> _EXERCISE DESCRIPTION_
In the records below, find every line with the word "class" and copy it.

> _RECORD EXCERPTS_
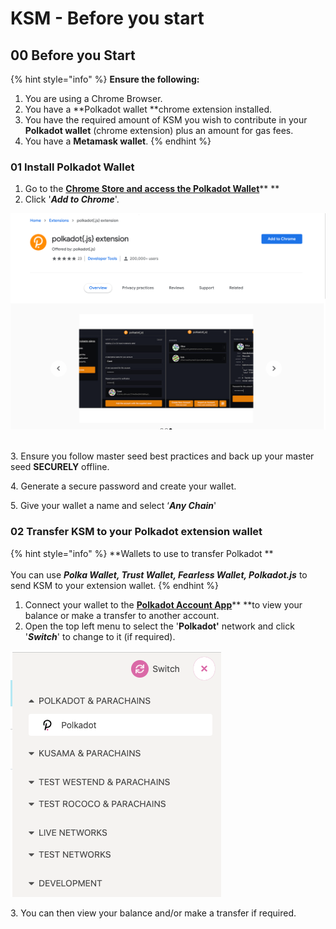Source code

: # KSM - Before you start

## 00 **Before you Start**

{% hint style="info" %}
**Ensure the following:**

1. You are using a Chrome Browser.
2. You have a **Polkadot wallet **chrome extension installed.&#x20;
3. You have the required amount of KSM you wish to contribute in your **Polkadot wallet** (chrome extension) plus an amount for gas fees.
4. You have a **Metamask wallet**.&#x20;
{% endhint %}

### 01 Install Polkadot Wallet

1. Go to the [**Chrome Store and access the Polkadot Wallet**](https://chrome.google.com/webstore/detail/polkadot%7Bjs%7D-extension/mopnmbcafieddcagagdcbnhejhlodfdd)** **
2. Click '_**Add to Chrome**_'.

![](<../../../.gitbook/assets/image (7).png>)

\
3\. Ensure you follow master seed best practices and back up your master seed **SECURELY** offline.&#x20;

4\. Generate a secure password and create your wallet.&#x20;

5\. Give your wallet a name and select ‘_**Any Chain**_'‌

### 02 Transfer KSM to your Polkadot extension wallet <a href="02-transfer-ksm-to-your-polkadot-extension-wallet" id="02-transfer-ksm-to-your-polkadot-extension-wallet"></a>

{% hint style="info" %}
**Wallets to use to transfer Polkadot **\
\
You can use _**Polka Wallet, Trust Wallet, Fearless Wallet, Polkadot.js**_ to send KSM to your extension wallet.&#x20;
{% endhint %}

1. Connect your wallet to the [**Polkadot Account App**](https://polkadot.js.org/apps/#/accounts)** **to view your balance or make a transfer to another account.&#x20;
2. Open the top left menu to select the '**Polkadot'** network and click '_**Switch**_' to change to it (if required).

![](<../../../.gitbook/assets/Screenshot 2021-11-02 at 13.30.23.png>)

3\. You can then view your balance and/or make a transfer if required.&#x20;
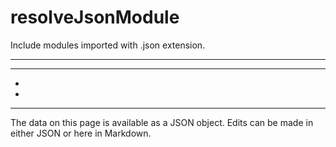 <!-- Important! Do not modify comment blocks. They are necessary for the transformer to work properly -->

<!-- title -->
# resolveJsonModule

<!-- shortDescription -->
Include modules imported with .json extension.

---

<!-- extendedDescription -->


---

<!-- references -->
- []()
- []()
---

<!-- footer -->
The data on this page is available as a JSON object. Edits can be made in either JSON or here in Markdown.
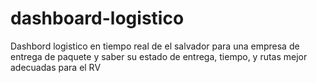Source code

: # dashboard-logistico
Dashbord logistico en tiempo real de el salvador para una empresa de entrega de paquete y saber su estado de entrega, tiempo, y rutas mejor adecuadas para el RV
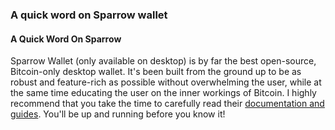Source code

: ### A quick word on Sparrow wallet

<h4 class="text-2xl pb-4 text-[#f7931a] font-semibold">A Quick Word On Sparrow</h4>

Sparrow Wallet (only available on desktop) is by far the best open-source, Bitcoin-only desktop wallet. 
It's been built from the ground up to be as robust and feature-rich as possible without overwhelming the user, while at the 
same time educating the user on the inner workings of Bitcoin. I highly recommend that you take the time to carefully
read their <a class="text-[#8cb4ff] underline-offset-auto font-semibold" href="https://sparrowwallet.com/docs/" target="_blank" rel="noopener noreferrer">documentation and guides<a>. 
You'll be up and running before you know it!
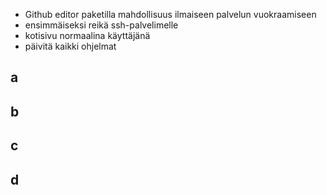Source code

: - Github editor paketilla mahdollisuus ilmaiseen palvelun vuokraamiseen
- ensimmäiseksi reikä ssh-palvelimelle
- kotisivu normaalina käyttäjänä
- päivitä kaikki ohjelmat
## a
## b
## c
## d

> _RESPONSE TO THIS TASK_
<h4 class="text-2xl pb-4 text-[#f7931a] font-semibold">A Quick Word On Sparrow</h4>
read their <a class="text-[#8cb4ff] underline-offset-auto font-semibold" href="https://sparrowwallet.com/docs/" target="_blank" rel="noopener noreferrer">documentation and guides<a>. 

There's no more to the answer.